Great gathering Gary....  Looks like fun and good food was had by all....


----------



## tennsmoker (Oct 12, 2012)

Those breakfast burritos looks great, after spending 43 yrs in Texas my family and I

had grown very fond of them, brings back some Texas memories, great Q-Views.

al


----------



## catzcradle (Oct 12, 2012)

Great pix!  Looks like a good time, didn't realize there were any gatherings going on in this neck of the woods.  I'm in Orange County, will be watching for the next one.


----------



## raymo76 (Oct 13, 2012)

Looks like it was great! I was trying to find a way to get stuff done so I could make it but obviously that didn't happen.


----------



## mots (Oct 14, 2012)

Looks like you all had a great time. Where were you camped out? I'm in Valley Center, Maybe close to you guys. Next time you get together, maybe I can make it.

Pictures look great.Thanks, Gary


----------



## jarjarchef (Oct 14, 2012)

Awesome....l am sad that I may miss the one in S. Florida....... I love things like that...


----------



## scarbelly (Oct 14, 2012)

Mots said:


> Looks like you all had a great time. Where were you camped out? I'm in Valley Center, Maybe close to you guys. Next time you get together, maybe I can make it.
> 
> Pictures look great.Thanks, Gary


We were at Lake Skinner 

Have you joined our So Cal Smokers Group

http://www.smokingmeatforums.com/groups/show/23/so-cal-smokers


----------



## rbranstner (Oct 16, 2012)

Man it looks like everyone had a blast.
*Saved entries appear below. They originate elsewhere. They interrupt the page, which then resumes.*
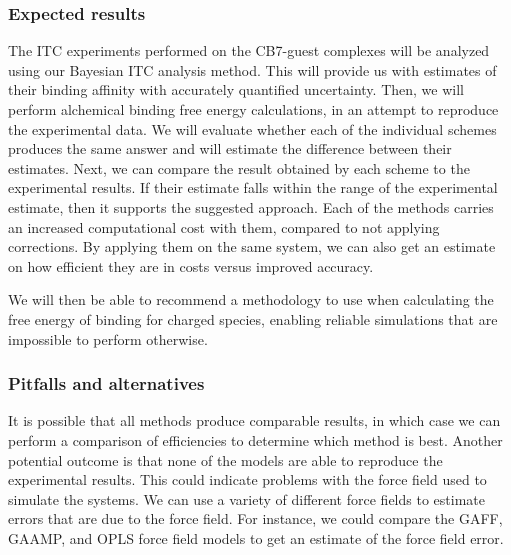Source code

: \documentclass[10pt,final]{article}
\begin{document}
\subsubsection*{Expected results}
The ITC experiments performed on the CB7-guest complexes will be analyzed using our Bayesian ITC analysis method.
%
This will provide us with estimates of their binding affinity with accurately quantified uncertainty. 
%
Then, we will perform alchemical binding free energy calculations, in an attempt to reproduce the experimental data.
%
We will evaluate whether each of the individual schemes produces the same answer and will estimate the difference between their estimates. 
%
Next, we can compare the result obtained by each scheme to the experimental results. If their estimate falls within the range of the experimental estimate, then it supports the suggested approach.
%
Each of the methods carries an increased computational cost with them, compared to not applying corrections.
%
By applying them on the same system, we can also get an estimate on how efficient they are in costs versus improved accuracy.

We will then be able to recommend a methodology to use when calculating the free energy of binding for charged species, enabling reliable simulations that are impossible to perform otherwise.

\subsubsection*{Pitfalls and alternatives}

It is possible that all methods produce comparable results, in which case we can perform a comparison of efficiencies to determine which method is best.
%
Another potential outcome is that none of the models are able to reproduce the experimental results.
%
This could indicate problems with the force field used to simulate the systems.
%
We can use a variety of different force fields to estimate errors that are due to the force field.
%
For instance, we could compare the GAFF\cite{Wang2004a}, GAAMP\cite{Huang2013a}, and OPLS\cite{Schroedinger2014b} force field models to get an estimate of the force field error. 
\end{document}

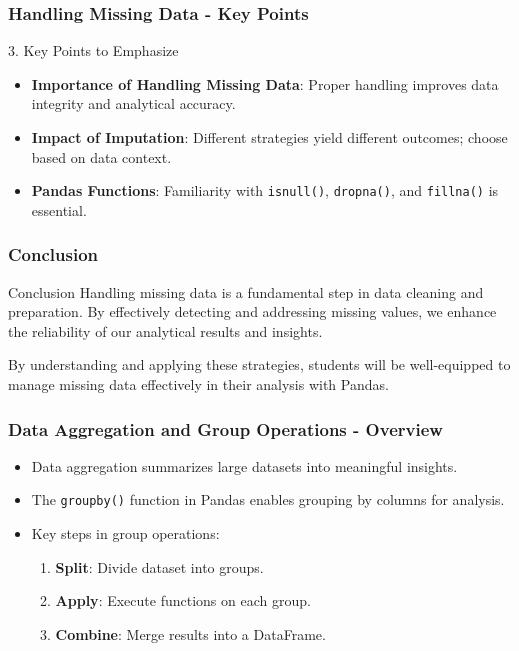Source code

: \documentclass{beamer}
\begin{document}
\begin{frame}
    \frametitle{Handling Missing Data - Key Points}
    \begin{block}{3. Key Points to Emphasize}
        \begin{itemize}
            \item \textbf{Importance of Handling Missing Data}: Proper handling improves data integrity and analytical accuracy.
            \item \textbf{Impact of Imputation}: Different strategies yield different outcomes; choose based on data context.
            \item \textbf{Pandas Functions}: Familiarity with \texttt{isnull()}, \texttt{dropna()}, and \texttt{fillna()} is essential.
        \end{itemize}
    \end{block}
\end{frame}

\begin{frame}
    \frametitle{Conclusion}
    \begin{block}{Conclusion}
        Handling missing data is a fundamental step in data cleaning and preparation. 
        By effectively detecting and addressing missing values, we enhance the reliability of our analytical results and insights.

        By understanding and applying these strategies, students will be well-equipped to manage missing data effectively in their analysis with Pandas.
    \end{block}
\end{frame}

\begin{frame}[fragile]
    \frametitle{Data Aggregation and Group Operations - Overview}
    \begin{itemize}
        \item Data aggregation summarizes large datasets into meaningful insights.
        \item The \texttt{groupby()} function in Pandas enables grouping by columns for analysis.
        \item Key steps in group operations:
        \begin{enumerate}
            \item \textbf{Split}: Divide dataset into groups.
            \item \textbf{Apply}: Execute functions on each group.
            \item \textbf{Combine}: Merge results into a DataFrame.
        \end{enumerate}
    \end{itemize}
\end{frame}
\end{document}
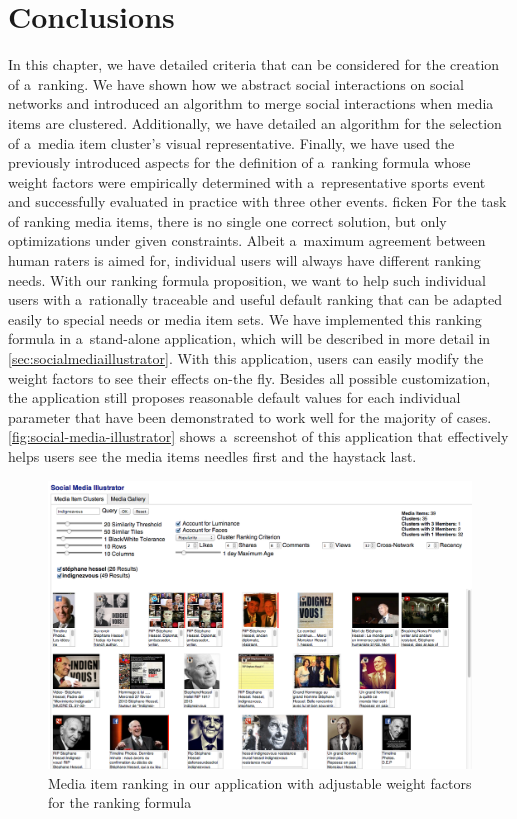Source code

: \section{Conclusions}

In this chapter, we have detailed criteria
that can be considered for the creation of a~ranking.
We have shown how we abstract social interactions on social networks
and introduced an algorithm to merge social interactions
when media items are clustered.
Additionally, we have detailed an algorithm
for the selection of a~media item cluster's visual representative.
Finally, we have used the previously introduced aspects
for the definition of a~ranking formula
whose weight factors were empirically determined
with a~representative sports event
and successfully evaluated in practice with three other events.
ficken
For the task of ranking media items, there is no single one correct solution,
but only optimizations under given constraints.
Albeit a~maximum agreement between human raters is aimed for,
individual users will always have different ranking needs.
With our ranking formula proposition, we want to help
such individual users with a~rationally traceable and useful default ranking
that can be adapted easily to special needs or media item sets.
We have implemented this ranking formula in a~stand-alone application,%
which will be described in more detail in \autoref{sec:socialmediaillustrator}.
With this application,
users can easily modify the weight factors
to see their effects on-the fly.
Besides all possible customization,
the application still proposes reasonable default values
for each individual parameter that have been demonstrated
to work well for the majority of cases.
\autoref{fig:social-media-illustrator} shows a~screenshot of this application
that effectively helps users see the media items needles first
and the haystack last.

\begin{figure}[!ht]
  \centering
  \includegraphics[width=1.0\linewidth]{social-media-illustrator.png}
  \caption[Media item ranking in our application with adjustable weight factors]
  {Media item ranking in our application with adjustable weight factors for the ranking formula}
  \label{fig:social-media-illustrator}
\end{figure}


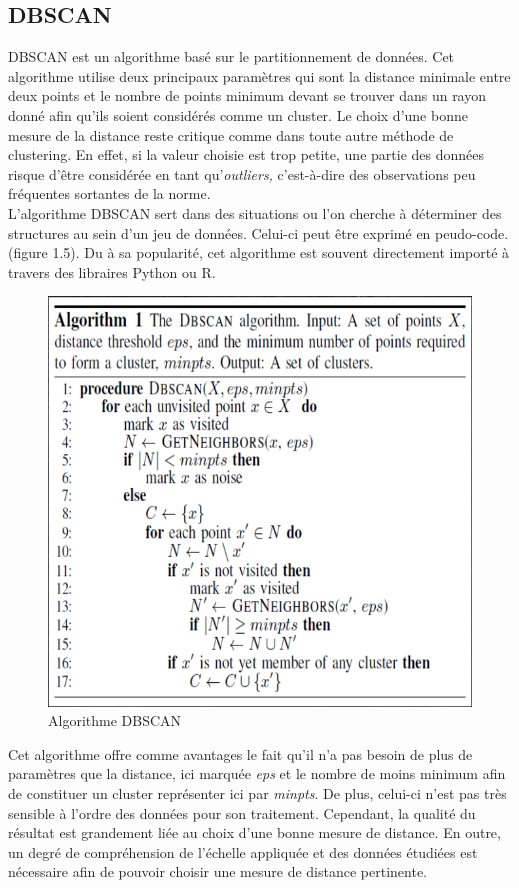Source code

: \documentclass[memoire.tex]{subfiles}
\begin{document}
\newpage
\subsection{DBSCAN}
DBSCAN est un algorithme basé sur le partitionnement de données. Cet algorithme utilise deux principaux paramètres qui sont la distance minimale entre deux points et le nombre de points minimum devant se trouver dans un rayon donné afin qu'ils soient considérés comme un cluster\cite{ref12}. Le choix d'une bonne mesure de la distance reste critique comme dans toute autre méthode de clustering. En effet, si la valeur choisie est trop petite, une partie des données risque d'être considérée en tant qu'\textit {outliers,} c'est-à-dire des observations peu fréquentes sortantes de la norme.\\
L'algorithme DBSCAN sert dans des situations ou l'on cherche à déterminer des structures au sein d'un jeu de données. Celui-ci peut être exprimé en peudo-code.(figure 1.5). Du à sa popularité, cet algorithme est souvent directement importé à travers des libraires Python ou R.
	\begin{figure}[h!]
		\centerline{\includegraphics[scale=0.5]{img/dbscan.png}}
		\caption{Algorithme DBSCAN}
	\end{figure}
Cet algorithme offre comme avantages le fait qu'il n'a pas besoin de plus de paramètres que la distance, ici marquée \textit{eps} et le nombre de moins minimum afin de constituer un cluster représenter ici par \textit{minpts}. De plus, celui-ci n'est pas très sensible à l'ordre des données pour son traitement. Cependant, la qualité du résultat est grandement liée au choix d'une bonne mesure de distance. En outre, un degré de compréhension de l'échelle appliquée et des données étudiées est nécessaire afin de pouvoir choisir une mesure de distance pertinente.\\
\end{document}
I say this every year but I wish there  was an event like that up around my neck of the woods.


----------



## chefrob (Oct 16, 2012)

just saw this gary............looks like a great time! LOVE the pic of you and the mrs........give her a big hug from us over here.........


----------



## scarbelly (Oct 17, 2012)

Thanks Rob -  Back at ya


----------



## s2k9k (Oct 25, 2012)

Bumping this for some more pics and to also remember what a great guy he is. Gary set up everything so this gathering could happen. He expressed to me once his frustration that the response for turnout was low but then said it didn't matter, he was going to go and BBQ and have fun and it didn't matter who showed up. 

I think Gary always looked at the bright side of things. As in this, he wanted a big turnout but it didn't matter, he turned it into a great time, he met some new friends and it couldn't have been a better weekend!


----------



## shaun h (Oct 27, 2012)

looks great!  I'm in SoCal too, I need to pay better attention :)

But wassup with those Chicken Stackers?  How you make those?  I did a search and didn't come up with anything.  Looked great


----------